In the 17th century Antoine Lavoisier and his wife Marie Anne conducted a number of experiments that proved matter can neither be created nor destroyed and that nature is essentially a closed system.
The Lavoisiers' research was among the first quantitative chemistry experiments. They carefully weighed the materials or reactants they started with and the end products in chemical reactions. They showed that, while matter changes its state in a chemical reaction, the total mass of matter is the same at the end as at the beginning of each chemical change. These experiments supported the law of conservation of mass, which Lavoisier was the first to state clearly,
The natural extrapolation of the Law of Conservation of Mass is that nature is a closed system. In essence this means that all the elements we rely on to support life on the planet are here and have been here since the Big Bang. There isn't any more being shipped to the planet - with the exception of the odd meteor or UFO that crashes here.
In order for life to continue, each cycle must remain in motion. Once a living thing has finished using a nutrient and either excretes it or drops dead, the nutrient must cycle back for some other living thing to use it.

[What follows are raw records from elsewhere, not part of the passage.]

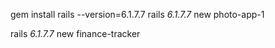 


gem install rails --version=6.1.7.7
rails _6.1.7.7_ new photo-app-1

rails _6.1.7.7_ new finance-tracker

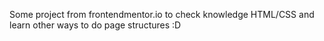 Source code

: Some project from frontendmentor.io to check knowledge HTML/CSS and learn other ways to do page structures :D
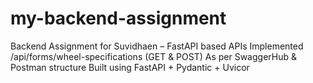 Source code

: # my-backend-assignment
  Backend Assignment for Suvidhaen – FastAPI based APIs Implemented /api/forms/wheel-specifications (GET &amp; POST)  As per SwaggerHub &amp; Postman structure Built using FastAPI + Pydantic + Uvicor
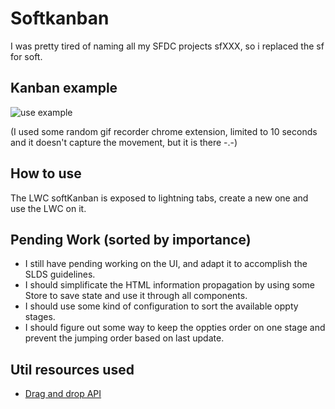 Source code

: # Softkanban

I was pretty tired of naming all my SFDC projects sfXXX, so i replaced the sf for soft.

## Kanban example

![use example](./readme-resources/chrome-capture-2022-5-18.gif)

(I used some random gif recorder chrome extension, limited to 10 seconds and it doesn't capture the movement, but it is there -.-)

## How to use

The LWC softKanban is exposed to lightning tabs, create a new one and use the LWC on it.

## Pending Work (sorted by importance)

- I still have pending working on the UI, and adapt it to accomplish the SLDS guidelines.
- I should simplificate the HTML information propagation by using some Store to save state and use it through all components.
- I should use some kind of configuration to sort the available oppty stages.
- I should figure out some way to keep the oppties order on one stage and prevent the jumping order based on last update.

## Util resources used

- [Drag and drop API](https://web.dev/i18n/es/drag-and-drop/) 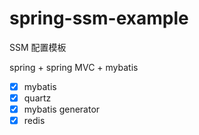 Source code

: # spring-ssm-example
SSM 配置模板

spring + spring MVC + mybatis

- [x] mybatis
- [x] quartz
- [x] mybatis generator
- [x] redis
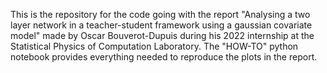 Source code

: This is the repository for the code going with the report "Analysing a two layer network in a teacher-student framework using a gaussian covariate model" made by Oscar Bouverot-Dupuis during his 2022 internship at the Statistical Physics of Computation Laboratory.
The "HOW-TO" python notebook provides everything needed to reproduce the plots in the report. 
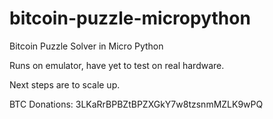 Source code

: # bitcoin-puzzle-micropython
Bitcoin Puzzle Solver in Micro Python

Runs on emulator, have yet to test on real hardware.

Next steps are to scale up.

BTC Donations: 3LKaRrBPBZtBPZXGkY7w8tzsnmMZLK9wPQ
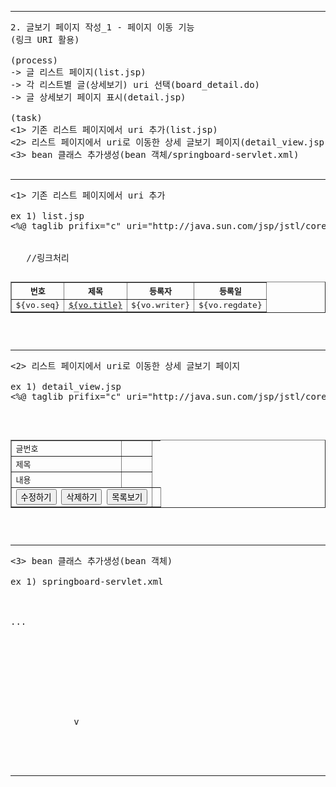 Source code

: 
---
<pre>
2. 글보기 페이지 작성_1 - 페이지 이동 기능 
(링크 URI 활용)

(process)
-> 글 리스트 페이지(list.jsp) 
-> 각 리스트별 글(상세보기) uri 선택(board_detail.do)
-> 글 상세보기 페이지 표시(detail.jsp)

(task)
<1> 기존 리스트 페이지에서 uri 추가(list.jsp)
<2> 리스트 페이지에서 uri로 이동한 상세 글보기 페이지(detail_view.jsp)
<3> bean 클래스 추가생성(bean 객체/springboard-servlet.xml)

</pre>
---
<pre>
<1> 기존 리스트 페이지에서 uri 추가

ex 1) list.jsp
<%@ taglib prifix="c" uri="http://java.sun.com/jsp/jstl/core" %>

<table border = "1">
  <tr>
    <th>번호</th><th>제목</th><th>등록자</th><th>등록일</th>
  </tr>
  
<c:forEach var="vo" items="${boardList}">
  <tr>
  <td>${vo.seq}</td>
  <td><a href="board_detail.do?"seq=${vo.seq}">${vo.title}</a></td> //링크처리
  <td>${vo.writer}</td>
  <td>${vo.regdate}</tc>
  </tr>
</c:forEach>
  </table>

</pre>
---
<pre>
<2> 리스트 페이지에서 uri로 이동한 상세 글보기 페이지

ex 1) detail_view.jsp
<%@ taglib prifix="c" uri="http://java.sun.com/jsp/jstl/core" %>

<title>상세 글보기</title>

<table border = "1">
  <tr>
    <td>글번호</td> <td></td>
  </tr>
  
  <tr>
    <td>제목</td> <td></td>
  </tr>
  
  <tr>
    <td>내용</td> <td></td>
  </tr>
  
  <tr>
    <td colspan="2" align="center">
      <input type="button" value="수정하기"/>
      <input type="button" value="삭제하기"/>
      <input type="button" value="목록보기"/>
    </td> <td></td>
  </tr>

</table>
    
</pre>
---
<pre>
<3> bean 클래스 추가생성(bean 객체)

ex 1) springboard-servlet.xml

<!-- <?xml version="1.0" encoding="UTF-8"?> -->
<beans xmlns="http://www.springframework.org/schema/beans" .../>
...
<bean id="dataSource" class="org.springframework.jdbc.datasource.DriverManagerDataSource">

</bean>

 <!-- Controller --> 
  <bean name="/board.list.do" class="board.controller.BoardListController">
  <property name="boardDao" ref="boardDao"/>
  </bean>
  
  <bean name="/board.detail.do" class="board.controller.BoardDetailController">          v
  <property name="boardDao" ref="boardDao"/>
  </bean>
  
 </pre>
 ---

About 95% of the total mass of all living things are made up of these six elements: hydrogen, oxygen, carbon, nitrogen, phosphorus and sulfur. The nutrient cycles work to keep these elements in circulation. A cool way to look at it is that you are borrowing the molecules that make up your body. When you're done you have to give them back.
The water cycle is mostly responsible for the movement of hydrogen and oxygen. Each of the other four elements have their own cycle: the carbon cycle, the sulfur cycle, the phosphorus cycle and the nitrogen cycle. Each cycle has a complex variety of pathways it can take to keep the nutrient moving through the system.
Each biogeochemical cycle is of course very important, but for us, as gardeners and composters, the Nitrogen cycle and Phosphorus cycle are the most critical. This is because the most common limiting factors for growth are inadequate nitrogen in a plant usable form, and inaccessible phosphorus.
If you look at the way we've been throwing things out in recent years you can see that we are interrupting the nutrient cycles. We throw garbage, which is naturally full of molecules, into plastic bags and then bury the bags in sanitary landfills. This takes those molecules out of the nutrient cycle indefinitely.
Composting as much as possible keeps those important nutrients in circulation. It serves to enhance the nutrient or biogeochemical cycle rather than starving it. Yet another reason to compost from the big picture viewpoint.